INFORMATION PROVIDED:
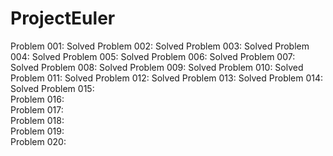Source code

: # ProjectEuler

Problem 001:	Solved
Problem 002:	Solved
Problem 003:	Solved
Problem 004:	Solved
Problem 005:	Solved
Problem 006:	Solved
Problem 007:	Solved
Problem 008:	Solved
Problem 009:	Solved
Problem 010:	Solved
Problem 011:	Solved
Problem 012:	Solved
Problem 013:	Solved
Problem 014:	Solved
Problem 015:	
Problem 016:	
Problem 017:	
Problem 018:	
Problem 019:	
Problem 020:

TASK STATEMENT:
Would you set down each line of the listing above exactly, apart from the pictures?

OUTPUT FOR THIS TASK:
Source code

: # ProjectEuler

Problem 001:	Solved
Problem 002:	Solved
Problem 003:	Solved
Problem 004:	Solved
Problem 005:	Solved
Problem 006:	Solved
Problem 007:	Solved
Problem 008:	Solved
Problem 009:	Solved
Problem 010:	Solved
Problem 011:	Solved
Problem 012:	Solved
Problem 013:	Solved
Problem 014:	Solved
Problem 015:	
Problem 016:	
Problem 017:	
Problem 018:	
Problem 019:	
Problem 020:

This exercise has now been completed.